Sometimes I read a book where the characters just like each other because the author wants them to, but there's no chemistry. Sometimes the reason is because the MC is actually attracted to the danger the love interest represents. I'm not sure how much sticking power that has. Surely it makes for a tense plot, but will it last the lifetime of the characters? Maybe, if they face danger together, or work out the issues. But maybe not. Sometimes the reason for liking each other is brute physical attraction. I suppose that's realistic for some people, but it was never enough for me. So when I read a book where the connection--which is more than just attraction--goes deeper, it catches something in my insides. It doesn't take dates to the prom or tons of snogging or whatever. If you can convince me that the characters belong to each other, I'm sold.

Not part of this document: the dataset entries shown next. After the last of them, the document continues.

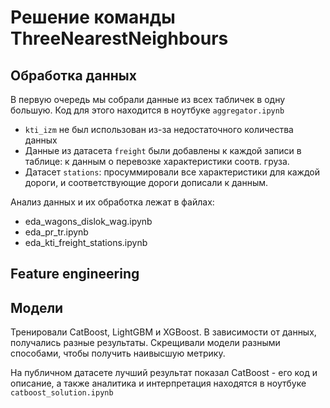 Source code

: # Решение команды ThreeNearestNeighbours

## Обработка данных

В первую очередь мы собрали данные из всех табличек в одну большую. Код для этого находится в ноутбуке `aggregator.ipynb`
 - `kti_izm` не был использован из-за недостаточного количества данных
 - Данные из датасета `freight` были добавлены к каждой записи в таблице: к данным о перевозке характеристики соотв. груза.
 - Датасет `stations`: просуммировали все характеристики для каждой дороги, и соответствующие дороги дописали к данным.

Анализ данных и их обработка лежат в файлах:
- eda_wagons_dislok_wag.ipynb
- eda_pr_tr.ipynb
- eda_kti_freight_stations.ipynb

## Feature engineering



## Модели

Тренировали CatBoost, LightGBM и XGBoost. В зависимости от данных, получались разные результаты. Скрещивали модели разными способами, чтобы получить наивысшую метрику.

На публичном датасете лучший результат показал CatBoost - его код и описание, а также аналитика и интерпретация находятся в ноутбуке `catboost_solution.ipynb` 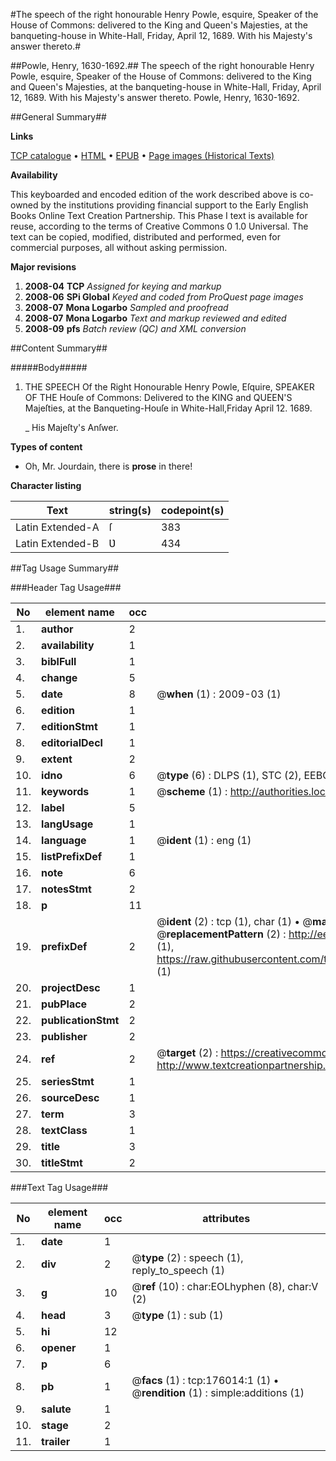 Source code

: #The speech of the right honourable Henry Powle, esquire, Speaker of the House of Commons: delivered to the King and Queen's Majesties, at the banqueting-house in White-Hall, Friday, April 12, 1689. With his Majesty's answer thereto.#

##Powle, Henry, 1630-1692.##
The speech of the right honourable Henry Powle, esquire, Speaker of the House of Commons: delivered to the King and Queen's Majesties, at the banqueting-house in White-Hall, Friday, April 12, 1689. With his Majesty's answer thereto.
Powle, Henry, 1630-1692.

##General Summary##

**Links**

[TCP catalogue](http://www.ota.ox.ac.uk/tcp/)  • 
[HTML](http://tei.it.ox.ac.uk/tcp/Texts-HTML/free/B04/B04792.html)  • 
[EPUB](http://tei.it.ox.ac.uk/tcp/Texts-EPUB/free/B04/B04792.epub) • 
[Page images (Historical Texts)](https://data.historicaltexts.jisc.ac.uk/view?pubId=eebo-52614846e&pageId=eebo-52614846e-176014-1)

**Availability**

This keyboarded and encoded edition of the
	       work described above is co-owned by the institutions
	       providing financial support to the Early English Books
	       Online Text Creation Partnership. This Phase I text is
	       available for reuse, according to the terms of Creative
	       Commons 0 1.0 Universal. The text can be copied,
	       modified, distributed and performed, even for
	       commercial purposes, all without asking permission.

**Major revisions**

1. __2008-04__ __TCP__ *Assigned for keying and markup*
1. __2008-06__ __SPi Global__ *Keyed and coded from ProQuest page images*
1. __2008-07__ __Mona Logarbo__ *Sampled and proofread*
1. __2008-07__ __Mona Logarbo__ *Text and markup reviewed and edited*
1. __2008-09__ __pfs__ *Batch review (QC) and XML conversion*

##Content Summary##

#####Body#####

1. THE SPEECH Of the Right Honourable Henry Powle, Eſquire, SPEAKER OF THE Houſe of Commons: Delivered to the KING and QUEEN'S Majeſties, at the Banqueting-Houſe in White-Hall,Friday April 12. 1689.

    _ His Majeſty's Anſwer.

**Types of content**

  * Oh, Mr. Jourdain, there is **prose** in there!

**Character listing**


|Text|string(s)|codepoint(s)|
|---|---|---|
|Latin Extended-A|ſ|383|
|Latin Extended-B|Ʋ|434|

##Tag Usage Summary##

###Header Tag Usage###

|No|element name|occ|attributes|
|---|---|---|---|
|1.|__author__|2||
|2.|__availability__|1||
|3.|__biblFull__|1||
|4.|__change__|5||
|5.|__date__|8| @__when__ (1) : 2009-03 (1)|
|6.|__edition__|1||
|7.|__editionStmt__|1||
|8.|__editorialDecl__|1||
|9.|__extent__|2||
|10.|__idno__|6| @__type__ (6) : DLPS (1), STC (2), EEBO-CITATION (1), OCLC (1), VID (1)|
|11.|__keywords__|1| @__scheme__ (1) : http://authorities.loc.gov/ (1)|
|12.|__label__|5||
|13.|__langUsage__|1||
|14.|__language__|1| @__ident__ (1) : eng (1)|
|15.|__listPrefixDef__|1||
|16.|__note__|6||
|17.|__notesStmt__|2||
|18.|__p__|11||
|19.|__prefixDef__|2| @__ident__ (2) : tcp (1), char (1)  •  @__matchPattern__ (2) : ([0-9\-]+):([0-9IVX]+) (1), (.+) (1)  •  @__replacementPattern__ (2) : http://eebo.chadwyck.com/downloadtiff?vid=$1&page=$2 (1), https://raw.githubusercontent.com/textcreationpartnership/Texts/master/tcpchars.xml#$1 (1)|
|20.|__projectDesc__|1||
|21.|__pubPlace__|2||
|22.|__publicationStmt__|2||
|23.|__publisher__|2||
|24.|__ref__|2| @__target__ (2) : https://creativecommons.org/publicdomain/zero/1.0/ (1), http://www.textcreationpartnership.org/docs/. (1)|
|25.|__seriesStmt__|1||
|26.|__sourceDesc__|1||
|27.|__term__|3||
|28.|__textClass__|1||
|29.|__title__|3||
|30.|__titleStmt__|2||


###Text Tag Usage###

|No|element name|occ|attributes|
|---|---|---|---|
|1.|__date__|1||
|2.|__div__|2| @__type__ (2) : speech (1), reply_to_speech (1)|
|3.|__g__|10| @__ref__ (10) : char:EOLhyphen (8), char:V (2)|
|4.|__head__|3| @__type__ (1) : sub (1)|
|5.|__hi__|12||
|6.|__opener__|1||
|7.|__p__|6||
|8.|__pb__|1| @__facs__ (1) : tcp:176014:1 (1)  •  @__rendition__ (1) : simple:additions (1)|
|9.|__salute__|1||
|10.|__stage__|2||
|11.|__trailer__|1||
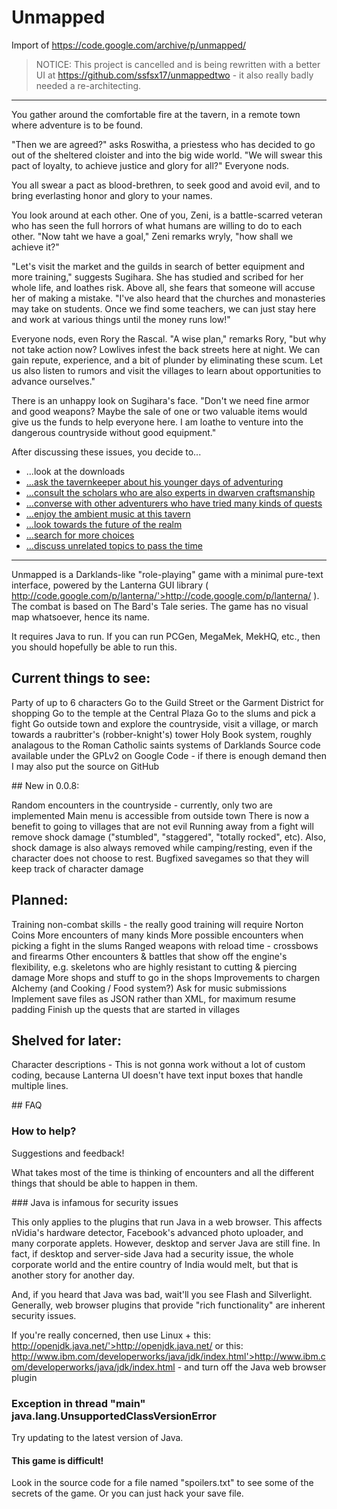 # Unmapped
Import of https://code.google.com/archive/p/unmapped/

> NOTICE: This project is cancelled and is being rewritten with a better UI at  https://github.com/ssfsx17/unmappedtwo - it also really badly needed a re-architecting.

------------------------------------------------------------------------------------------------
You gather around the comfortable fire at the tavern, in a remote town where adventure is to be found.

"Then we are agreed?" asks Roswitha, a priestess who has decided to go out of the sheltered cloister and into the big wide world. "We will swear this pact of loyalty, to achieve justice and glory for all?" Everyone nods.

You all swear a pact as blood-brethren, to seek good and avoid evil, and to bring everlasting honor and glory to your names.

You look around at each other. One of you, Zeni, is a battle-scarred veteran who has seen the full horrors of what humans are willing to do to each other. "Now taht we have a goal," Zeni remarks wryly, "how shall we achieve it?"

"Let's visit the market and the guilds in search of better equipment and more training," suggests Sugihara. She has studied and scribed for her whole life, and loathes risk. Above all, she fears that someone will accuse her of making a mistake. "I've also heard that the churches and monasteries may take on students. Once we find some teachers, we can just stay here and work at various things until the money runs low!"

Everyone nods, even Rory the Rascal. "A wise plan," remarks Rory, "but why not take action now? Lowlives infest the back streets here at night. We can gain repute, experience, and a bit of plunder by eliminating these scum. Let us also listen to rumors and visit the villages to learn about opportunities to advance ourselves."

There is an unhappy look on Sugihara's face. "Don't we need fine armor and good weapons? Maybe the sale of one or two valuable items would give us the funds to help everyone here. I am loathe to venture into the dangerous countryside without good equipment."

After discussing these issues, you decide to...

* ...look at the downloads
* [...ask the tavernkeeper about his younger days of adventuring](http://en.wikipedia.org/wiki/Darklands_(video_game))
* [...consult the scholars who are also experts in dwarven craftsmanship](http://www.bay12forums.com/smf/index.php?topic=121701.0)
* [...converse with other adventurers who have tried many kinds of quests](http://forums.tigsource.com/index.php?topic=30968.0)
* [...enjoy the ambient music at this tavern](https://soundcloud.com/ssfsx17)
* [...look towards the future of the realm](https://github.com/ssfsx17/unmappedtwo)
* [...search for more choices](http://www.google.com)
* [...discuss unrelated topics to pass the time](http://www.reddit.com)

-----------------------------------------------------------------------------------------------------------

Unmapped is a Darklands-like "role-playing" game with a minimal pure-text interface, powered by the Lanterna GUI library ( http://code.google.com/p/lanterna/'>http://code.google.com/p/lanterna/ ). The combat is based on The Bard's Tale series. The game has no visual map whatsoever, hence its name.

It requires Java to run. If you can run PCGen, MegaMek, MekHQ, etc., then you should hopefully be able to run this.

## Current things to see:

Party of up to 6 characters
Go to the Guild Street or the Garment District for shopping
Go to the temple at the Central Plaza
Go to the slums and pick a fight
Go outside town and explore the countryside, visit a village, or march towards a raubritter's (robber-knight's) tower
Holy Book system, roughly analagous to the Roman Catholic saints systems of Darklands
Source code available under the GPLv2 on Google Code - if there is enough demand then I may also put the source on GitHub

## New in 0.0.8:

Random encounters in the countryside - currently, only two are implemented
Main menu is accessible from outside town
There is now a benefit to going to villages that are not evil
Running away from a fight will remove shock damage ("stumbled", "staggered", "totally rocked", etc). Also, shock damage is also always removed while camping/resting, even if the character does not choose to rest.
Bugfixed savegames so that they will keep track of character damage

## Planned:

Training non-combat skills - the really good training will require Norton Coins
More encounters of many kinds
More possible encounters when picking a fight in the slums
Ranged weapons with reload time - crossbows and firearms
Other encounters & battles that show off the engine's flexibility, e.g. skeletons who are highly resistant to cutting & piercing damage
More shops and stuff to go in the shops
Improvements to chargen
Alchemy (and Cooking / Food system?)
Ask for music submissions
Implement save files as JSON rather than XML, for maximum resume padding
Finish up the quests that are started in villages

## Shelved for later:

Character descriptions - This is not gonna work without a lot of custom coding, because Lanterna UI doesn't have text input boxes that handle multiple lines.

## FAQ

### How to help?

Suggestions and feedback!

What takes most of the time is thinking of encounters and all the different things that should be able to happen in them.


### Java is infamous for security issues

This only applies to the plugins that run Java in a web browser. This affects nVidia's hardware detector, Facebook's advanced photo uploader, and many corporate applets. However, desktop and server Java are still fine. In fact, if desktop and server-side Java had a security issue, the whole corporate world and the entire country of India would melt, but that is another story for another day.

And, if you heard that Java was bad, wait'll you see Flash and Silverlight. Generally, web browser plugins that provide "rich functionality" are inherent security issues.

If you're really concerned, then use Linux + this: http://openjdk.java.net/'>http://openjdk.java.net/ or this: http://www.ibm.com/developerworks/java/jdk/index.html'>http://www.ibm.com/developerworks/java/jdk/index.html - and turn off the Java web browser plugin


### Exception in thread "main" java.lang.UnsupportedClassVersionError

Try updating to the latest version of Java.


#### This game is difficult!

Look in the source code for a file named "spoilers.txt" to see some of the secrets of the game. Or you can just hack your save file.
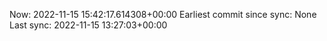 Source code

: Now: 2022-11-15 15:42:17.614308+00:00 Earliest commit since sync: None Last sync: 2022-11-15 13:27:03+00:00
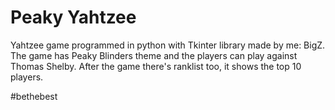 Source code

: # Peaky Yahtzee
 
Yahtzee game programmed in python with Tkinter library made by me: BigZ. The game has Peaky Blinders theme and the players can play against Thomas Shelby. 
After the game there's ranklist too, it shows the top 10 players. 


#bethebest
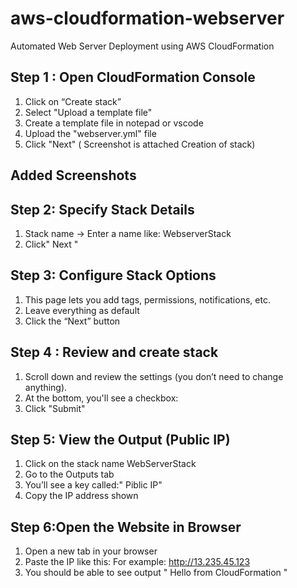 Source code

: # aws-cloudformation-webserver
Automated Web Server Deployment using AWS CloudFormation

## Step 1 : Open CloudFormation Console
 1. Click on “Create stack”
 2. Select "Upload a template file"
 3. Create a template file in notepad or vscode
 4. Upload the "webserver.yml" file 
 5. Click "Next" ( Screenshot is attached Creation of stack)

## Added Screenshots

## Step 2: Specify Stack Details
  1. Stack name → Enter a name like: WebserverStack
  2. Click" Next "

## Step 3: Configure Stack Options
  1. This page lets you add tags, permissions, notifications, etc.
  2. Leave everything as default
  3. Click the “Next” button

## Step 4 : Review and create stack
  1. Scroll down and review the settings (you don’t need to change anything).
  2. At the bottom, you'll see a checkbox:
  3. Click "Submit"

## Step 5:  View the Output (Public IP)
  1. Click on the stack name WebServerStack
  2. Go to the Outputs tab
  3. You’ll see a key called:" Piblic IP"
  4. Copy the IP address shown

## Step 6:Open the Website in Browser
  1. Open a new tab in your browser
  2. Paste the IP like this: For example: http://13.235.45.123
  3. You should be able to see output " Hello from CloudFormation "






     




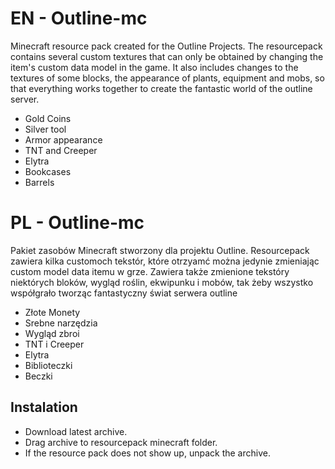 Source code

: # EN - Outline-mc
Minecraft resource pack created for the Outline Projects.
The resourcepack contains several custom textures that can only be obtained by changing the item's custom data model in the game.
It also includes changes to the textures of some blocks, the appearance of plants, equipment and mobs, so that everything works together to create the fantastic world of the outline server.

- Gold Coins
- Silver tool
- Armor appearance
- TNT and Creeper
- Elytra
- Bookcases
- Barrels

# PL - Outline-mc 
Pakiet zasobów Minecraft stworzony dla projektu Outline.
Resourcepack zawiera kilka customoch tekstór, które otrzyamć można jedynie zmieniając custom model data itemu w grze.
Zawiera także zmienione tekstóry niektórych bloków, wygląd roślin, ekwipunku i mobów, tak żeby wszystko współgrało tworząc fantastyczny świat serwera outline

- Złote Monety
- Srebne narzędzia
- Wygląd zbroi
- TNT i Creeper
- Elytra
- Biblioteczki
- Beczki

## Instalation
- Download latest archive.
- Drag archive to resourcepack minecraft folder.
- If the resource pack does not show up, unpack the archive.
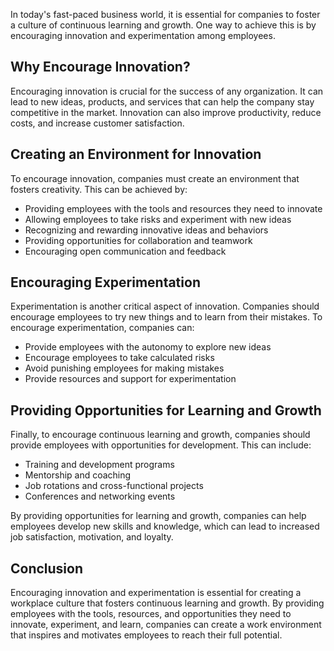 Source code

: 
In today's fast-paced business world, it is essential for companies to foster a culture of continuous learning and growth. One way to achieve this is by encouraging innovation and experimentation among employees.

Why Encourage Innovation?
-------------------------

Encouraging innovation is crucial for the success of any organization. It can lead to new ideas, products, and services that can help the company stay competitive in the market. Innovation can also improve productivity, reduce costs, and increase customer satisfaction.

Creating an Environment for Innovation
--------------------------------------

To encourage innovation, companies must create an environment that fosters creativity. This can be achieved by:

* Providing employees with the tools and resources they need to innovate
* Allowing employees to take risks and experiment with new ideas
* Recognizing and rewarding innovative ideas and behaviors
* Providing opportunities for collaboration and teamwork
* Encouraging open communication and feedback

Encouraging Experimentation
---------------------------

Experimentation is another critical aspect of innovation. Companies should encourage employees to try new things and to learn from their mistakes. To encourage experimentation, companies can:

* Provide employees with the autonomy to explore new ideas
* Encourage employees to take calculated risks
* Avoid punishing employees for making mistakes
* Provide resources and support for experimentation

Providing Opportunities for Learning and Growth
-----------------------------------------------

Finally, to encourage continuous learning and growth, companies should provide employees with opportunities for development. This can include:

* Training and development programs
* Mentorship and coaching
* Job rotations and cross-functional projects
* Conferences and networking events

By providing opportunities for learning and growth, companies can help employees develop new skills and knowledge, which can lead to increased job satisfaction, motivation, and loyalty.

Conclusion
----------

Encouraging innovation and experimentation is essential for creating a workplace culture that fosters continuous learning and growth. By providing employees with the tools, resources, and opportunities they need to innovate, experiment, and learn, companies can create a work environment that inspires and motivates employees to reach their full potential.

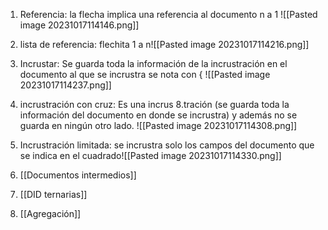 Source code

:1. Referencia: la flecha implica una referencia al documento  n a 1 ![[Pasted image 20231017114146.png]]
2. lista de referencia:  flechita  1 a n![[Pasted image 20231017114216.png]]
3. Incrustar: Se guarda toda la información de la incrustración en el documento al que se incrustra se nota con {
![[Pasted image 20231017114237.png]]

4. incrustración con cruz: Es una incrus
8.tración (se guarda toda la información del documento en donde se incrustra) y además no se guarda en ningún otro lado. ![[Pasted image 20231017114308.png]]

5. Incrustración limitada: se incrustra solo los campos del documento que se indica en el cuadrado![[Pasted image 20231017114330.png]]
6. [[Documentos intermedios]]
7. [[DID ternarias]]
8. [[Agregación]]
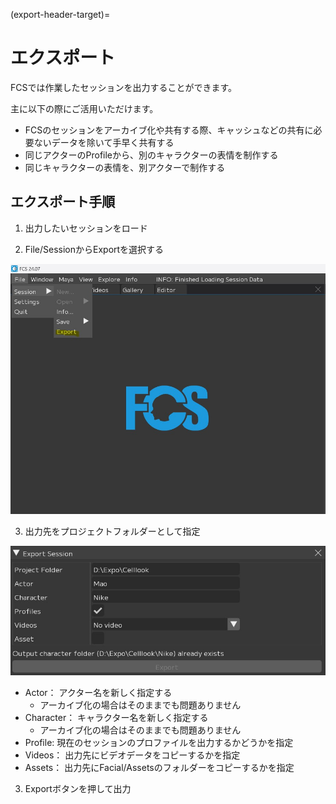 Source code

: (export-header-target)=
# エクスポート

FCSでは作業したセッションを出力することができます。

主に以下の際にご活用いただけます。

- FCSのセッションをアーカイブ化や共有する際、キャッシュなどの共有に必要ないデータを除いて手早く共有する
- 同じアクターのProfileから、別のキャラクターの表情を制作する
- 同じキャラクターの表情を、別アクターで制作する


## エクスポート手順

1. 出力したいセッションをロード
  
2. File/SessionからExportを選択する
 
![](images/menu_bar.jpg)

3. 出力先をプロジェクトフォルダーとして指定

![](images/export_window.jpg)

   -  Actor： アクター名を新しく指定する
       - アーカイブ化の場合はそのままでも問題ありません
   -  Character： キャラクター名を新しく指定する
       - アーカイブ化の場合はそのままでも問題ありません
   -  Profile: 現在のセッションのプロファイルを出力するかどうかを指定
   -  Videos： 出力先にビデオデータをコピーするかを指定
   -  Assets： 出力先にFacial/Assetsのフォルダーをコピーするかを指定
   
3. Exportボタンを押して出力

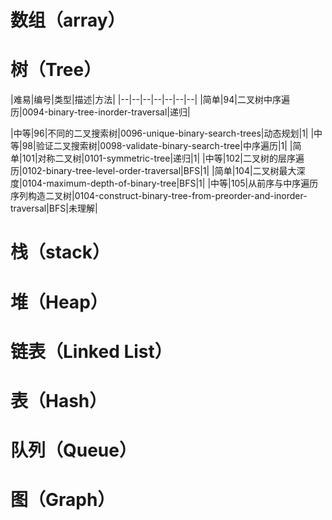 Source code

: # 数组（array）

# 树（Tree）
|难易|编号|类型|描述|方法|
|--|--|--|--|--|--|--|
|简单|94|二叉树中序遍历|0094-binary-tree-inorder-traversal|递归|


|中等|96|不同的二叉搜索树|0096-unique-binary-search-trees|动态规划|1|
|中等|98|验证二叉搜索树|0098-validate-binary-search-tree|中序遍历|1|
|简单|101|对称二叉树|0101-symmetric-tree|递归|1|
|中等|102|二叉树的层序遍历|0102-binary-tree-level-order-traversal|BFS|1|
|简单|104|二叉树最大深度|0104-maximum-depth-of-binary-tree|BFS|1|
|中等|105|从前序与中序遍历序列构造二叉树|0104-construct-binary-tree-from-preorder-and-inorder-traversal|BFS|未理解|

# 栈（stack）

# 堆（Heap）

# 链表（Linked List）

# 表（Hash）

# 队列（Queue）

# 图（Graph）
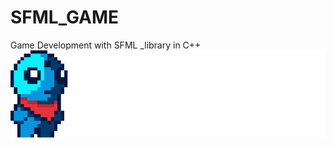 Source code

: # SFML_GAME
Game Development with SFML _library in C++
![Game Logo](./Monster_Adventure/src/Resource/Gamelogo/Gamelogo.png)
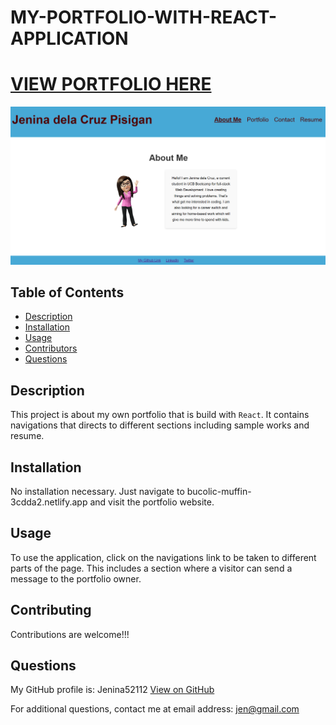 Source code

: # MY-PORTFOLIO-WITH-REACT-APPLICATION
# [VIEW PORTFOLIO HERE](bucolic-muffin-3cdda2.netlify.app)

![alt text](image.png)

## Table of Contents
- [Description](#description)
- [Installation](#installation)
- [Usage](#usage)
- [Contributors](#contributing)
- [Questions](#questions)


## Description
This project is about my own portfolio that is build with `React`. It contains navigations that directs to different sections including sample works and resume.  

## Installation
No installation necessary. Just navigate to bucolic-muffin-3cdda2.netlify.app and visit the portfolio website.

## Usage
To use the application, click on the navigations link to be taken to different parts of the page. This includes a section where a visitor can send a message to the portfolio owner.

## Contributing
Contributions are welcome!!!

## Questions
  My GitHub profile is: Jenina52112 [View on GitHub](https://github.com/Jenina52112)

  For additional questions, contact me at email address: jen@gmail.com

So, here are five reasons why Arthur and Gatty have, IMO, such great chemistry:

1. Crossley-Holland pits Arthur and Gatty doing something right when the rest of the world isn't. They're united on the same side, against the world.

2. He uses really ordinary details and settings to do this, which makes it feel all the more grounded. (There is some magical realism in the series, but the relationships and the choices are all grounded in reality.)

3. Arthur takes some flack for stepping out to help Gatty--it’s not just that he’s doing the right thing, or that he and Gatty are on the same side. It’s that, without a fuss, he defends her, both to himself, and to others. That alone wins him some pretty undying loyalty--if I were Gatty, there is no way I could keep from feeling something for him!

4. Everyone else around them is doing wrong. But they have the two qualities I admire most—loyalty and integrity. Yes, this is a personal preference for this reader! But I think it sets them apart--you cheer for them because despite their weaknesses they are basically good people, and deserve each other in a world of injustice.

5. They understand each other’s most important feelings, despite the worlds between them.

Any other elements of romantic tension you'd add to this?